___ Extracted records

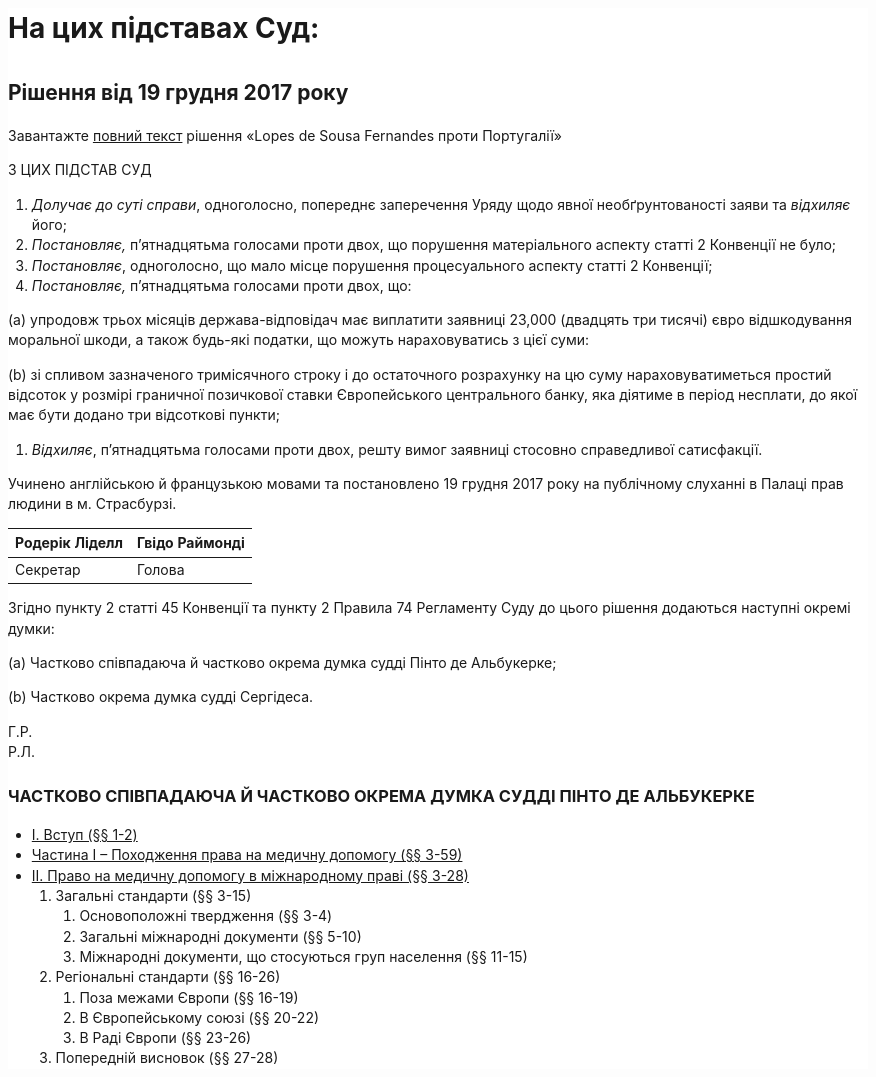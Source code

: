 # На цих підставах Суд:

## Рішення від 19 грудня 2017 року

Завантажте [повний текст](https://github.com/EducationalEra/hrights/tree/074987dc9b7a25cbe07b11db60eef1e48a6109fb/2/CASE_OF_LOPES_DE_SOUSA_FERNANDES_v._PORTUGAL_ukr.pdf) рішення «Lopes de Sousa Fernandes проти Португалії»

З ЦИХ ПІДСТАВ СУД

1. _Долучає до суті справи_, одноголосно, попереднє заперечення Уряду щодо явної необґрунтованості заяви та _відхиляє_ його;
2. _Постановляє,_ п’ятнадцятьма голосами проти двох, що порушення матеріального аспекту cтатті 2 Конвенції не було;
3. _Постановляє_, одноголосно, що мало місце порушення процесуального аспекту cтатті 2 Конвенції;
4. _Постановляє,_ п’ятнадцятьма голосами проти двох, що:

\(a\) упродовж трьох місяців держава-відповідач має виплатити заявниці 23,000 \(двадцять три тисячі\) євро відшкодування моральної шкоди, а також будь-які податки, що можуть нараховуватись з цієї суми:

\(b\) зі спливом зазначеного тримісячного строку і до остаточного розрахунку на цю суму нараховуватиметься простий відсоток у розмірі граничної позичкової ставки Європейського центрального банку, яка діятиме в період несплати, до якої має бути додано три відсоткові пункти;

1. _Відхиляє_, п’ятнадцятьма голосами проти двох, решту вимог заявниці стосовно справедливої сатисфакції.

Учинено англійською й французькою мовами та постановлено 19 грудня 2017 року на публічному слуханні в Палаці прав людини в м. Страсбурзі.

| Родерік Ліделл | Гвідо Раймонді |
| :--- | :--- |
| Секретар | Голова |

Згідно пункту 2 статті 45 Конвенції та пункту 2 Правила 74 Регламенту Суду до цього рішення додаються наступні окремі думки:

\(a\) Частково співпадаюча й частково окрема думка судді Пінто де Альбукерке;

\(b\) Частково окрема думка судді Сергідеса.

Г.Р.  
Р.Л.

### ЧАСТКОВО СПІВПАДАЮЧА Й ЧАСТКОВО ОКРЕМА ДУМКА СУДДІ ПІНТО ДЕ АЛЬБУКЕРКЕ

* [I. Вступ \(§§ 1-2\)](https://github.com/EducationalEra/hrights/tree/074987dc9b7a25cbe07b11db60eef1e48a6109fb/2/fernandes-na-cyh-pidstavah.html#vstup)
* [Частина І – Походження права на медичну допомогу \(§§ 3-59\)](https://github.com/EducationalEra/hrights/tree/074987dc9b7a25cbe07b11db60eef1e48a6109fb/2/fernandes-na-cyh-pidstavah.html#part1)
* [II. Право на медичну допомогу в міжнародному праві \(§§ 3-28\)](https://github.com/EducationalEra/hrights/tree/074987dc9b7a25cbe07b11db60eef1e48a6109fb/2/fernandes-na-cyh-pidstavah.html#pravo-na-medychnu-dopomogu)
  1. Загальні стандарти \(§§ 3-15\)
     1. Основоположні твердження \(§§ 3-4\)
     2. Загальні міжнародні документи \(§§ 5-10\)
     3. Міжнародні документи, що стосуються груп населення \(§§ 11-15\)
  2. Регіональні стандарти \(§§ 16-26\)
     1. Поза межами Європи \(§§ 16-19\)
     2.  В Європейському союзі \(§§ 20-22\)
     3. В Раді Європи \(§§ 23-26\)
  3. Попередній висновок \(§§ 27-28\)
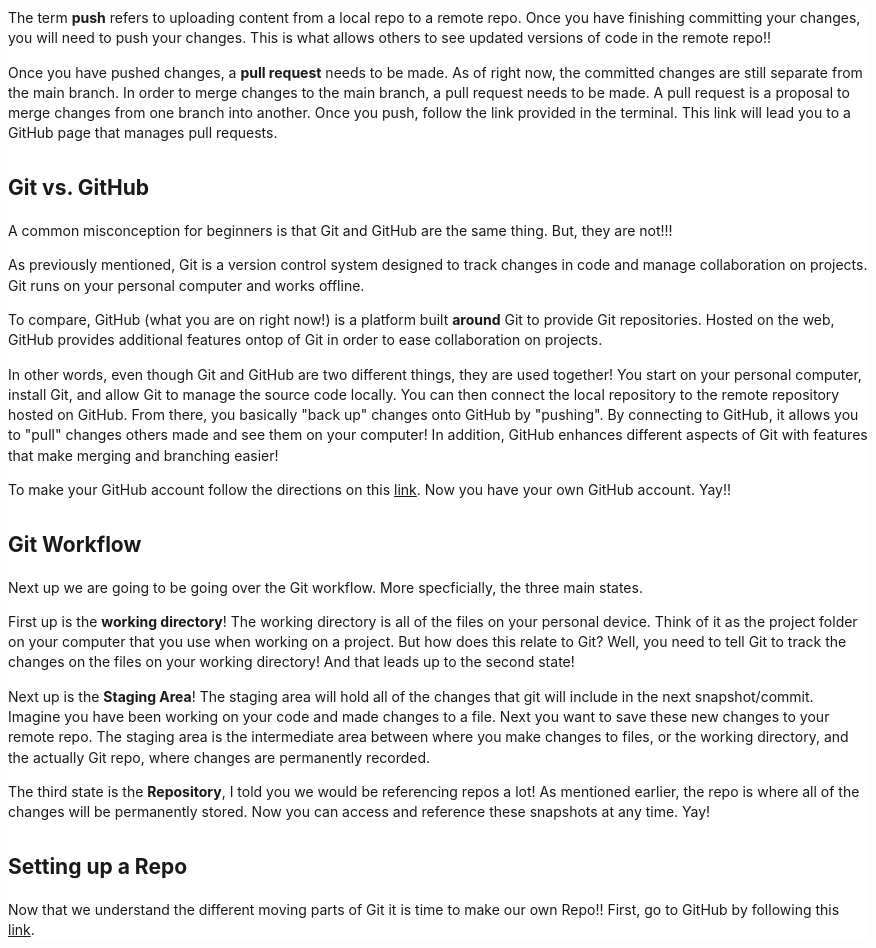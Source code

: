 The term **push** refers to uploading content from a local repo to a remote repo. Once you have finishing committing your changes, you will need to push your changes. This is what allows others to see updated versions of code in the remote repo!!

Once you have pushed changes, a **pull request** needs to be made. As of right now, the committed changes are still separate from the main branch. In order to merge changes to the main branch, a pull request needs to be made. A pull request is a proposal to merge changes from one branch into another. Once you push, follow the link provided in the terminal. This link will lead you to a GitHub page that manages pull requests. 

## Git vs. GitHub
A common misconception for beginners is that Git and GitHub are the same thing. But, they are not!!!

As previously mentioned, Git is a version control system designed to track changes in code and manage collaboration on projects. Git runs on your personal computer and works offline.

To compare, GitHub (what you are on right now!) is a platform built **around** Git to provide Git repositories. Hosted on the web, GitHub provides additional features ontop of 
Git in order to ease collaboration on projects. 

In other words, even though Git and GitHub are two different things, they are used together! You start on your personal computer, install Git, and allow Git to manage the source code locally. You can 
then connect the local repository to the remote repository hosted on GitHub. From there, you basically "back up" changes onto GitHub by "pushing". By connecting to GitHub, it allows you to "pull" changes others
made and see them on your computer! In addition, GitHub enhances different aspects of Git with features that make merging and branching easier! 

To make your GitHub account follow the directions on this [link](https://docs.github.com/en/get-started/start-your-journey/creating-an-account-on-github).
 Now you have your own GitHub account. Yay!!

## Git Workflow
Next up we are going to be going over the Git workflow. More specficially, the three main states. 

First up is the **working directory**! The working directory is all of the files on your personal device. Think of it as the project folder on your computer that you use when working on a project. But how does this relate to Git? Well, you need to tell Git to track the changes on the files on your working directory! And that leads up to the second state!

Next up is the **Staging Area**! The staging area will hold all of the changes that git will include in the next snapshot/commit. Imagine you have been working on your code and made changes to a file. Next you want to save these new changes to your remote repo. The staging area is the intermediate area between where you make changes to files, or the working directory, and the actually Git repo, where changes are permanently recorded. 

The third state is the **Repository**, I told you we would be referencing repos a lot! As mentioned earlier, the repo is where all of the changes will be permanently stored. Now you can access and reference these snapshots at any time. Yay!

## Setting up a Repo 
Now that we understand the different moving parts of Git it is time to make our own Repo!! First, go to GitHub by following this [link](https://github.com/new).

______
___ Extracted records

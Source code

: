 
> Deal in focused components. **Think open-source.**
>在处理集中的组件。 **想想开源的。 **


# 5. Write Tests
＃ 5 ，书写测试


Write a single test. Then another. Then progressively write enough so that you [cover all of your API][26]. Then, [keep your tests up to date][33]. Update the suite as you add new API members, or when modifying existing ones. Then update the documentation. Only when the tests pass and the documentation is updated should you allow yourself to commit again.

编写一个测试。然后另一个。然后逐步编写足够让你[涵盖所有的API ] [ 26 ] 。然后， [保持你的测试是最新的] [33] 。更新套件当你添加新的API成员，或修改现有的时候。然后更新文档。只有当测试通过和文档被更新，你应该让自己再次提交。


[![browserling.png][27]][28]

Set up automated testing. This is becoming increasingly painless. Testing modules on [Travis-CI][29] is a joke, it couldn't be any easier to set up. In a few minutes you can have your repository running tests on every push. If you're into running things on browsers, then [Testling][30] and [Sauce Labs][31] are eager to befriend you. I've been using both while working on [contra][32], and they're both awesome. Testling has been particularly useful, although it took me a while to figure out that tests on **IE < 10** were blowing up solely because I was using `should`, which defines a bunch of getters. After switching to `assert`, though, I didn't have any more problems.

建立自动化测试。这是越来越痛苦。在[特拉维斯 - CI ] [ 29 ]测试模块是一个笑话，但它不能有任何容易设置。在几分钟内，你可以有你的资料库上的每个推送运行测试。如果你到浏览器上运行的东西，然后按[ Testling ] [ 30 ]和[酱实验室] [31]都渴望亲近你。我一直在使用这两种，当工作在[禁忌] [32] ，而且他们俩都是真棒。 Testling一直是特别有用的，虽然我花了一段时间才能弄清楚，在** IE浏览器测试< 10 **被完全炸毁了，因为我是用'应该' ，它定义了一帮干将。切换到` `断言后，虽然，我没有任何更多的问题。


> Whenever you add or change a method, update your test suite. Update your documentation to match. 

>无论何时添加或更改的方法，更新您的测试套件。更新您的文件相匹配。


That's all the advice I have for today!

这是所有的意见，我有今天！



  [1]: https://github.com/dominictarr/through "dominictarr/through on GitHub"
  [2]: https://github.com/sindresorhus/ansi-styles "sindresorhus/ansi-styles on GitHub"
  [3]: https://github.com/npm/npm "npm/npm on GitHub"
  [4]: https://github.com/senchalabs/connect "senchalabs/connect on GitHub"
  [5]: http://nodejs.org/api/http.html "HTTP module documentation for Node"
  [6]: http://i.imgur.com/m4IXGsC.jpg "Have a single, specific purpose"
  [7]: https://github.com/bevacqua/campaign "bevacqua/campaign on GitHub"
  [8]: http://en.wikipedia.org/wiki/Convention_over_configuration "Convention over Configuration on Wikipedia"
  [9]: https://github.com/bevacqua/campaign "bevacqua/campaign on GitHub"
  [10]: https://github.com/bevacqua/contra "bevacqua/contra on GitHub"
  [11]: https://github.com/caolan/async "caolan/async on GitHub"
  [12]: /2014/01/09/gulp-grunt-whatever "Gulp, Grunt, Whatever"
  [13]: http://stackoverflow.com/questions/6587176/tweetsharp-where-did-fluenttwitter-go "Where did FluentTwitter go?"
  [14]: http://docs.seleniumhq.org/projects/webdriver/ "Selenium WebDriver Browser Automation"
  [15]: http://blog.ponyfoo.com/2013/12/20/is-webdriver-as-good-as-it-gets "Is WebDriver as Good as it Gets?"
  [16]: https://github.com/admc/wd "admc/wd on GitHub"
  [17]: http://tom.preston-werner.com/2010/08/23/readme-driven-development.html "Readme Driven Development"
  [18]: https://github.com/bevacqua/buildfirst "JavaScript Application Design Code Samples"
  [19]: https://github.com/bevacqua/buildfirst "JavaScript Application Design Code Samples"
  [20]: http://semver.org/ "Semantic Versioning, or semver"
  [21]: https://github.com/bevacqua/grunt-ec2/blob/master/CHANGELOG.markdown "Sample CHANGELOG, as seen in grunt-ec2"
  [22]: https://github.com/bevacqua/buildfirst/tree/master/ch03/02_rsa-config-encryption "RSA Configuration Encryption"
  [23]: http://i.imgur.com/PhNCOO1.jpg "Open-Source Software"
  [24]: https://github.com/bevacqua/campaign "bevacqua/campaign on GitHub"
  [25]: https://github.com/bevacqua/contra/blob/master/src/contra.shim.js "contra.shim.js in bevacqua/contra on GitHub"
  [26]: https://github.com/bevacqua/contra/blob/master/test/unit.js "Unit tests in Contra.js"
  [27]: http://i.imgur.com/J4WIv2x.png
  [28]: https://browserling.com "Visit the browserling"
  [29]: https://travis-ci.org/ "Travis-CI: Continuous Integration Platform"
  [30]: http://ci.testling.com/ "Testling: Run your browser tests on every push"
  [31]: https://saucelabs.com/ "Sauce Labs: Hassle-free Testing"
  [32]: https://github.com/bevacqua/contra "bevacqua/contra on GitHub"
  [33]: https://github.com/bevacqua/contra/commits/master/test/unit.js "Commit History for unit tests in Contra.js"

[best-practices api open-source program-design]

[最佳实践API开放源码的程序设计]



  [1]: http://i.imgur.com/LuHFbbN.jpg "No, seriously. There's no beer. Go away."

______
___ Extracted records

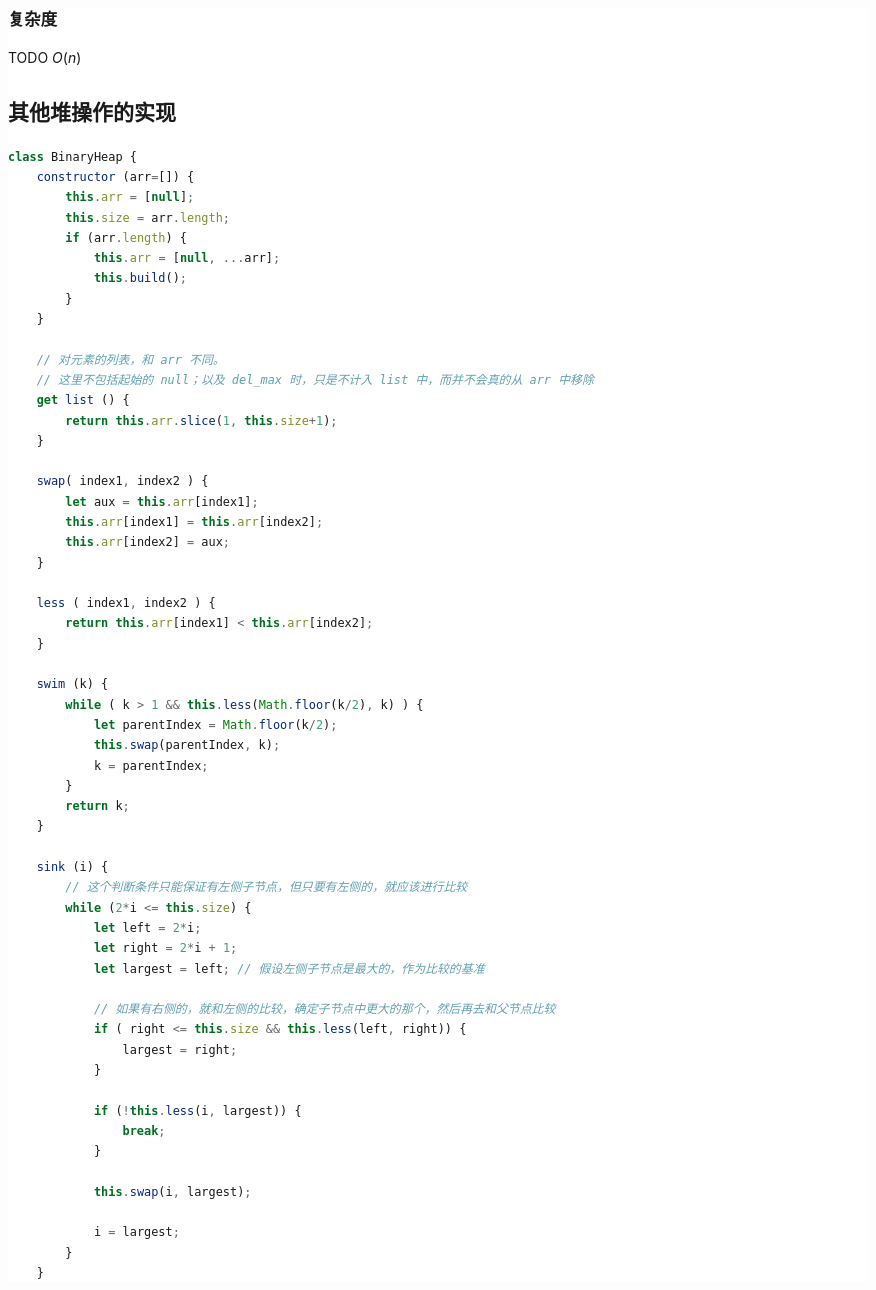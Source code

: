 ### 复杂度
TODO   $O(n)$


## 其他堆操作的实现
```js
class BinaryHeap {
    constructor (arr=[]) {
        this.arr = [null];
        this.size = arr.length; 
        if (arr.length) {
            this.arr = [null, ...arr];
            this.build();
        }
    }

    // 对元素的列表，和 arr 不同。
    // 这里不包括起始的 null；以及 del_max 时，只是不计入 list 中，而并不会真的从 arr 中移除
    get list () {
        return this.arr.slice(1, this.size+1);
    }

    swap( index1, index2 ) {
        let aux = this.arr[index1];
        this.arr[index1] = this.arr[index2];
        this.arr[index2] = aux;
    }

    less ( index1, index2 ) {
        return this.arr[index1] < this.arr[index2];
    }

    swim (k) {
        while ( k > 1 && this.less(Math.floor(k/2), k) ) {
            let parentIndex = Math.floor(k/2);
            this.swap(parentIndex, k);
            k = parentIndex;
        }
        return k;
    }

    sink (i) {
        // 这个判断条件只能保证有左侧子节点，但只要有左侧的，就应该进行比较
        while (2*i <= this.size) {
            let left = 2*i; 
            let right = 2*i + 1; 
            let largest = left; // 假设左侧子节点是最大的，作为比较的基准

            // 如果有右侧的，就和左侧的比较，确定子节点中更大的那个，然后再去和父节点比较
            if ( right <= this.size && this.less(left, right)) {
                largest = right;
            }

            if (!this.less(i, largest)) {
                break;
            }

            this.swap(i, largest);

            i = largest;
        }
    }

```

______

### Task prompt
The answer must consist of every line from the data that holds the string "проти".

### Exercise result
Завантажте [повний текст](https://github.com/EducationalEra/hrights/tree/074987dc9b7a25cbe07b11db60eef1e48a6109fb/2/CASE_OF_LOPES_DE_SOUSA_FERNANDES_v._PORTUGAL_ukr.pdf) рішення «Lopes de Sousa Fernandes проти Португалії»
2. _Постановляє,_ п’ятнадцятьма голосами проти двох, що порушення матеріального аспекту cтатті 2 Конвенції не було;
4. _Постановляє,_ п’ятнадцятьма голосами проти двох, що:
1. _Відхиляє_, п’ятнадцятьма голосами проти двох, решту вимог заявниці стосовно справедливої сатисфакції.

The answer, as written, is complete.